Tabs

20 January 2022

Foreign (and also Domestic) Urushi

There are some people, mostly outside Japan, for whom anything related to urushi acquires a semi-mythical value. In Japan, some companies do cash on this perception through high prices and long, very long waiting times to deliver the order.

Expensive and slow.

But the landscape has changed dramatically in recent years. An increasing number of craftsmen both in Japan and overseas have started their business decorating pens, and other goods, with urushi-related techniques. Their names are becoming well-known—Bokumondoh in Japan, Tamenuri Studio in Poland, Manu Propria in Switzerland, Vivek Kulkarni in India, Mr. Cypress in Taiwan, … Needless to say, their quality and styles are different, but they do offer an alternative to those companies with high prices and long waiting times.

Urushi-e made in Japan.

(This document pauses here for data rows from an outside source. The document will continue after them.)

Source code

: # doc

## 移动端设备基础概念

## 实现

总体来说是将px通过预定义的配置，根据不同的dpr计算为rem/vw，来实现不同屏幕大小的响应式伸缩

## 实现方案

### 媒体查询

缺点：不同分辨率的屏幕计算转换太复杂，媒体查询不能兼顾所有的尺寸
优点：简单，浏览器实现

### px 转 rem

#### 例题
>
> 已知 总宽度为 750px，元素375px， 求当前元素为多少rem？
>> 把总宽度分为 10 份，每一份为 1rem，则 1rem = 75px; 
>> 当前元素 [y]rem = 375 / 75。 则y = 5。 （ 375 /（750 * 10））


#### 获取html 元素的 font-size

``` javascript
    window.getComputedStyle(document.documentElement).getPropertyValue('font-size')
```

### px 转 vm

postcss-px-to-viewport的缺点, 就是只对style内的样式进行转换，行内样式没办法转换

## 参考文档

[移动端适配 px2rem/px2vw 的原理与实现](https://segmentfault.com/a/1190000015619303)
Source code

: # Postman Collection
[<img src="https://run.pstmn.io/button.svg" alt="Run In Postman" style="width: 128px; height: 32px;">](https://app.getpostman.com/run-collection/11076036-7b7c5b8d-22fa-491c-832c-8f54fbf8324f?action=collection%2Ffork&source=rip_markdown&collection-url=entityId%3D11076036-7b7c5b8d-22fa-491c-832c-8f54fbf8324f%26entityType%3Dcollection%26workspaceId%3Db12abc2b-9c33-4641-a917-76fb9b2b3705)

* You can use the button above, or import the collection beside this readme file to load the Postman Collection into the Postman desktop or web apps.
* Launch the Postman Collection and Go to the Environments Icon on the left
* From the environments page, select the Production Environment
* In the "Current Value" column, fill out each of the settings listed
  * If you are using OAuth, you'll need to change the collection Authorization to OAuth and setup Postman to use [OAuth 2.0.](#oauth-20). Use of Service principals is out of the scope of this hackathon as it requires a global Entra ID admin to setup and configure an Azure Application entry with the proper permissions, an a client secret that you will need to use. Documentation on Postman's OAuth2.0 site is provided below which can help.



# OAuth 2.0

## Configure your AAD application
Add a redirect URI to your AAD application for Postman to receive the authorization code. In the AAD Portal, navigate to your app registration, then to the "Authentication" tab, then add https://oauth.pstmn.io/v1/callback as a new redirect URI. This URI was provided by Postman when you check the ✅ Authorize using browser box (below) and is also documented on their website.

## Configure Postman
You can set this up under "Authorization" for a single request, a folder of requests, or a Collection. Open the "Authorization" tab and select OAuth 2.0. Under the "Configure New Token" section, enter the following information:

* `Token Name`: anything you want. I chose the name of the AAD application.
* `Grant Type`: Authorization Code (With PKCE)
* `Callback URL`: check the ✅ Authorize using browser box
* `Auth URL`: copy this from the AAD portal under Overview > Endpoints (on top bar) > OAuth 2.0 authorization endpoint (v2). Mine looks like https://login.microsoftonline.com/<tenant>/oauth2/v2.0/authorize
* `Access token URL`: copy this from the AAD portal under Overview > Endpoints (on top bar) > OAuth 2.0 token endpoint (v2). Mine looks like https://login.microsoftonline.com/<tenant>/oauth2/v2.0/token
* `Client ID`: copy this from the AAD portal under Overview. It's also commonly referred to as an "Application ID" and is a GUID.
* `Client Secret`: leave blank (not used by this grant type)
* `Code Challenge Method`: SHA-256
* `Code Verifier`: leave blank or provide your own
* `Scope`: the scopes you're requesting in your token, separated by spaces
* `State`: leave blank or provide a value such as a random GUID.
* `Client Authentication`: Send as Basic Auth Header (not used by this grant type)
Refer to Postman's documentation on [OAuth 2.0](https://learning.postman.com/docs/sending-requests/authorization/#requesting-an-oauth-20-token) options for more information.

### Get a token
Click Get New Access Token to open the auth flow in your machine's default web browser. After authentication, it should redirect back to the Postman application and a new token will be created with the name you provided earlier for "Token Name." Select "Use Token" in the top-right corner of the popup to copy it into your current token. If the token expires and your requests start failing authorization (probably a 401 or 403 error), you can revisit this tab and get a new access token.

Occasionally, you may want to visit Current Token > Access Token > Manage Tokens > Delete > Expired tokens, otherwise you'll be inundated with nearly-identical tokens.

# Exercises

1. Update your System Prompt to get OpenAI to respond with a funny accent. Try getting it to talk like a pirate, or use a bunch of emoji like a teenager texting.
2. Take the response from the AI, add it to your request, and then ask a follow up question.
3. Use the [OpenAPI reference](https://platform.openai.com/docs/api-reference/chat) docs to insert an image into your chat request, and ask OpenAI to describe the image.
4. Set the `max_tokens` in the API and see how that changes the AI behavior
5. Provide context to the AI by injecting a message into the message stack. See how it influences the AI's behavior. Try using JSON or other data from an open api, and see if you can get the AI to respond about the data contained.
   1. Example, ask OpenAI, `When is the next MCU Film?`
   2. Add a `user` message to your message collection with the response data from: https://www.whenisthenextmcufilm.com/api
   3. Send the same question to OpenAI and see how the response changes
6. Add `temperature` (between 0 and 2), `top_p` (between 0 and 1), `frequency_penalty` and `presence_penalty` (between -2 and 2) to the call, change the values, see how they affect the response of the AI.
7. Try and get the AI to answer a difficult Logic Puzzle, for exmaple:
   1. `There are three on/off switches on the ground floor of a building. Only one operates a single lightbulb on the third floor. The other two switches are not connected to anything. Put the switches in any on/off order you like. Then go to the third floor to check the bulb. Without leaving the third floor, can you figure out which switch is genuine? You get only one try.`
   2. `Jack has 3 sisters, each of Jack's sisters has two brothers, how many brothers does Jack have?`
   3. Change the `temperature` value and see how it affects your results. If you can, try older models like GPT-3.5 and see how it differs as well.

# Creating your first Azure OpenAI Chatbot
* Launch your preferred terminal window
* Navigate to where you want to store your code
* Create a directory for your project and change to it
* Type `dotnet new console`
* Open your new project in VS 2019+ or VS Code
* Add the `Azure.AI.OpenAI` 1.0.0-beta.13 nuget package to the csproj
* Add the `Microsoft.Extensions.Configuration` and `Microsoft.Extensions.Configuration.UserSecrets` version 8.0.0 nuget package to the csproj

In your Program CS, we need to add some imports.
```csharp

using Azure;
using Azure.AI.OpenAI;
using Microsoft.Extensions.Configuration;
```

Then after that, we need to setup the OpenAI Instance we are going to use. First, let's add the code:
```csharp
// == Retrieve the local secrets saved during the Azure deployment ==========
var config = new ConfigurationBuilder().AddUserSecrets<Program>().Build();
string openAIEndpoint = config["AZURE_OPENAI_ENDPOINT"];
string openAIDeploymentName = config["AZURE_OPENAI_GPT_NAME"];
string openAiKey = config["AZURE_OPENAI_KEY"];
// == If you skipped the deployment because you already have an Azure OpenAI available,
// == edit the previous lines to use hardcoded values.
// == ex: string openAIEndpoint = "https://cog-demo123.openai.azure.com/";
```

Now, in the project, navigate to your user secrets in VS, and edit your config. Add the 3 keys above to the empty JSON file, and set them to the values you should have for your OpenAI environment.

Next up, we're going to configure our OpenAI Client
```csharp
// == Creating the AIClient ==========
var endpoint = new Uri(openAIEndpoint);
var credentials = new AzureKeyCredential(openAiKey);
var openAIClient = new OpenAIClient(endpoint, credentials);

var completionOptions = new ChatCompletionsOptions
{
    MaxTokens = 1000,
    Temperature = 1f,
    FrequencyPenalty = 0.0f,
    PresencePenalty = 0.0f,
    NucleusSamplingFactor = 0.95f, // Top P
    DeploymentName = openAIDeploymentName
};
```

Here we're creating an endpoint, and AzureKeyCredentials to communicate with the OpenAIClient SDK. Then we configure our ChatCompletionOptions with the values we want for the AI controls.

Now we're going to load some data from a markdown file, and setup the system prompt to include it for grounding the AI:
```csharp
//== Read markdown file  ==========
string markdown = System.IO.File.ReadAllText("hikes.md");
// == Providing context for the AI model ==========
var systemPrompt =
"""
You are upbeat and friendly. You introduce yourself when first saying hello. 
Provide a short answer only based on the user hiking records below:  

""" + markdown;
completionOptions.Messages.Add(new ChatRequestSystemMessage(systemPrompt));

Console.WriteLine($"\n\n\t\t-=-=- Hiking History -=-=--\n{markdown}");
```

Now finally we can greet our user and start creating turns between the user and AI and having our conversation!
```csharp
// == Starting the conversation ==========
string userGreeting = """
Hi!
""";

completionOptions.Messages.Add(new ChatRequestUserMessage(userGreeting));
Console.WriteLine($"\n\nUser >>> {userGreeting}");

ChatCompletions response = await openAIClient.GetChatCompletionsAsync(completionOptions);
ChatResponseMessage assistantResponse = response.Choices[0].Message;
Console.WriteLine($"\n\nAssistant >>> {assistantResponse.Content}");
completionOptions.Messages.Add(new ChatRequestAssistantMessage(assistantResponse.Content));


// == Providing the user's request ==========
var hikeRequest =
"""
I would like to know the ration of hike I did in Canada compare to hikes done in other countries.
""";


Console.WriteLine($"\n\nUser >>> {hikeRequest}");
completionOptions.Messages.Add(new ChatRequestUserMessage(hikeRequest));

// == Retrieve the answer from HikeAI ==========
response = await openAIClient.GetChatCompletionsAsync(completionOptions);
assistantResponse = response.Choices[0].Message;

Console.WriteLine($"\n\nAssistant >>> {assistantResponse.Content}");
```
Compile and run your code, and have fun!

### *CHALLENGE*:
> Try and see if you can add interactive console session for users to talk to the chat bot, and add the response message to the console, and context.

Bokumondoh in action.

All these operations make me think that the excuses some use are just means to control the demand instead of real arguments. The fact right now is that most of those artisans are producing more and cheaper, and with high standards of quality regardless of the local climate—if someone can polymerize urushi in the very dry Spanish plateau you can do it almost anywhere!

Urushi-nuri made in the dry plains of Spain. Nuart Cygnus (base pen by Antigua's).

But the consequences of this popularization of urushi, and the proliferation of craftsmen all over the World, is the cheapening of urushi and the decoration associated to it. Now, urushi is no longer something rare and difficult. Now, urushi decoration can come from Japan or from the US; from Korea or from Poland. The offer is deep and wide and the market will apply its rules.

The label “made in Japan” will still hold some value, but that label is no longer the exclusive property of a couple of makers. And in the meantime, third-party craftsmen, in Japan and abroad, compete with the same tools.


Pilot Vpen, M nib – Pilot Iroshizuku Ku-jaku


Bruno Taut
December 18th, 2021
etiquetas: Japón, urushi, mercado

2 comments:

Papish said...

Urushi offer is indeed wider comparing to a few years ago. Now I own a couple urushi pens, I understand the charm.

That Nuart pen I know well. A real beauty. The fact that it is handmade entirely in Spain shows that we have great craftsmen here. Sad it is not signed. Could be a idea for the future.

Bruno Taut said...

Welcome to the club!

The Nuart pen is signed, sort of, on the nib with a specific engraving. Might not be enough, but it is a lot better than it used to be. Let's hope --and even demand-- for a more obvious signature.

Thanks for passing by and commenting.